Caching to optimise up your Wagtail website

There are only two hard things in Computer Science: cache invalidation and naming things

— Phil Karlton

How many times have you heard this quote? If you work with computers, there’s good chance it’s more than once.

Nobody likes a slow website, right? We like fast, quick, zippy.

To satisfy our need for speed, much of the web content we access every day is served to us via frontend caches. These improve performance, reduce load on web servers and generally provide a much better user experience.

However, there’s a gotcha to all this caching goodness, especially when it comes to updating content. A frontend cache will keep serving the old versions of a page, unless expressly told not to… in Wagtail, as in love, letting go isn’t always easy.

When to call it

When it comes to letting go of cached page content, the Frontend cache invalidator module allows cache invalidation to be easily set up with a range of technologies such as Azure, Cloudflare, CloudFront, Squid or Varnish.

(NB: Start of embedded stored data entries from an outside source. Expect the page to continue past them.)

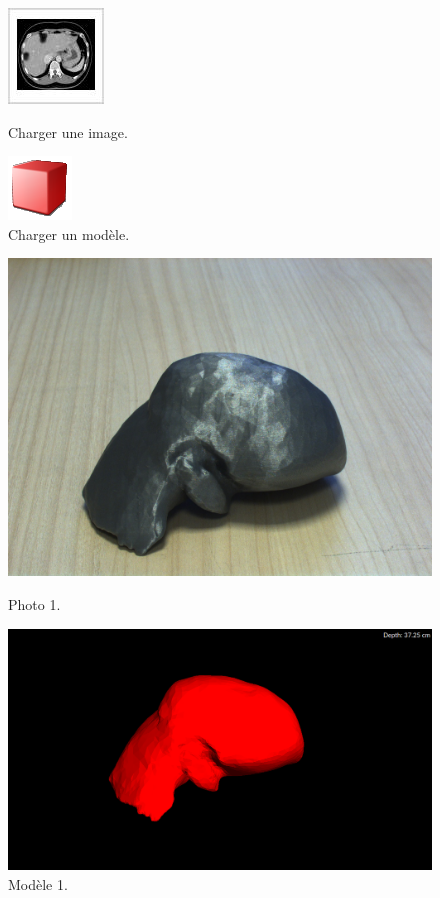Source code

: \documentclass[12pt]{report}
\begin{document}
\begin{appendices}
\begin{figure}[H]
\centerline{\includegraphics[scale = 0.9]{img/icons/picture.jpg}}
\caption{Charger une image.}
\label{picture}
\endminipage\hfill
{}
\centerline{\includegraphics[scale = 1.4]{img/icons/load.png}}
\caption{Charger un modèle.}
\label{model}
\endminipage
\end{figure}

\begin{figure}[H]
\centerline{\includegraphics[scale = 0.1]{img/Photo1.jpg}}
\caption{Photo 1.}
\endminipage\hfill
{}
\centerline{\includegraphics[scale = 0.17]{img/Model1.png}}
\caption{Modèle 1.}
\endminipage
\end{figure}


\end{appendices}
\end{document}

Once set up, Wagtail will automatically purge the paths of any updated page content by calling the frontend cache for you.

But there’s more...

It also provides hooks for developers, allowing them to set up extra paths to purge via the get_cached_paths method. This is great for purging pages that include pagination or filter parameters such as News or Blog indexes. You can even include wildcards to make the job even easier.

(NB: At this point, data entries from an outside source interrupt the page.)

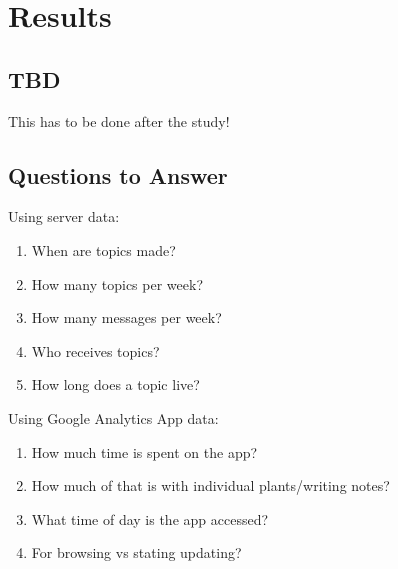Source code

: \chapter{Results}
\section{TBD}
  This has to be done after the study!

\section{Questions to Answer}

  Using server data:
  \begin{enumerate}
    \item When are topics made?
    \item How many topics per week?
    \item How many messages per week?
    \item Who receives topics?
    \item How long does a topic live?
  \end{enumerate}

  Using Google Analytics App data:
  \begin{enumerate}
    \item How much time is spent on the app?
    \item How much of that is with individual plants/writing notes?
    \item What time of day is the app accessed?
    \item For browsing vs stating updating?
  \end{enumerate}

Now, what happens when, say, a News article gets updated, unpublished or even deleted. We’d want those changes to be reflected on all the News listing pages as well.

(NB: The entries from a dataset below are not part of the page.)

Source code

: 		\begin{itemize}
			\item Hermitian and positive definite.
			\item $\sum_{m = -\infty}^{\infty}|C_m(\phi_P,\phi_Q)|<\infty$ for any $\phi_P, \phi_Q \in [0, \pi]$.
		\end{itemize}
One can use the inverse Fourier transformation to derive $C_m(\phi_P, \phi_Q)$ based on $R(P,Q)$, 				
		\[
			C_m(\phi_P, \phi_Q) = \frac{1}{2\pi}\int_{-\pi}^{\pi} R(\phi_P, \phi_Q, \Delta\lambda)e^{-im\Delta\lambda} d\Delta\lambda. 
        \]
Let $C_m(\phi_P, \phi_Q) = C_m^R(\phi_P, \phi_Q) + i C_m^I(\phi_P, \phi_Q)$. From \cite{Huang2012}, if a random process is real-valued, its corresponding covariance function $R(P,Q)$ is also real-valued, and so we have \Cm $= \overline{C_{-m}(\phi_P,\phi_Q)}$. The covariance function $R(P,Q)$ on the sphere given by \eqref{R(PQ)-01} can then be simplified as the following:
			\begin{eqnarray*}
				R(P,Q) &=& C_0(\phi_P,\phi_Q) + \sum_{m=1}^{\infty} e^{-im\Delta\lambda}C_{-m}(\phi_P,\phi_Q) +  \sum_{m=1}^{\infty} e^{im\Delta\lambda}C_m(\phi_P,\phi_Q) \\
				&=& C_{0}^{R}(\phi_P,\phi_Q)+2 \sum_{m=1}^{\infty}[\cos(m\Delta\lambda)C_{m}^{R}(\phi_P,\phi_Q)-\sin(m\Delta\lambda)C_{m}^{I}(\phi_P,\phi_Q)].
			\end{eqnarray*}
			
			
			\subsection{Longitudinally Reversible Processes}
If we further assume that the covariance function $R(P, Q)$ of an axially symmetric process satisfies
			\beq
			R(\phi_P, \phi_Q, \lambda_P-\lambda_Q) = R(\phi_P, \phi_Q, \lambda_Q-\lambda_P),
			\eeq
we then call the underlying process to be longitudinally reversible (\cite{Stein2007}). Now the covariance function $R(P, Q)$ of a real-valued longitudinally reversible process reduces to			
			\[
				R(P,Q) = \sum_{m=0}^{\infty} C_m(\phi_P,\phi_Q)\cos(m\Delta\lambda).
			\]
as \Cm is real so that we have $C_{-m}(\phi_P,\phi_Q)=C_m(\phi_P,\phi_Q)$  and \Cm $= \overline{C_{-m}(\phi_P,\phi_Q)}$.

Wagtail/Django signals makes this easy. We can write a handler that listens for page_published and/or page_unpublished signals and purge all the relevant listing pages.

The structure of each website will be different, it’s unfortunately not a one size fits all solution, so a tailored cache invalidation strategy may need to be developed.

Relationship advice

Wagtail makes it simple to set up related page relationships. I may get a bit technical here, so feel free to skip this section if that’s not your thing.

If the page being edited is referenced on a number of other pages, we’d like to know so we can purge the related page from the cache when the edited page is published.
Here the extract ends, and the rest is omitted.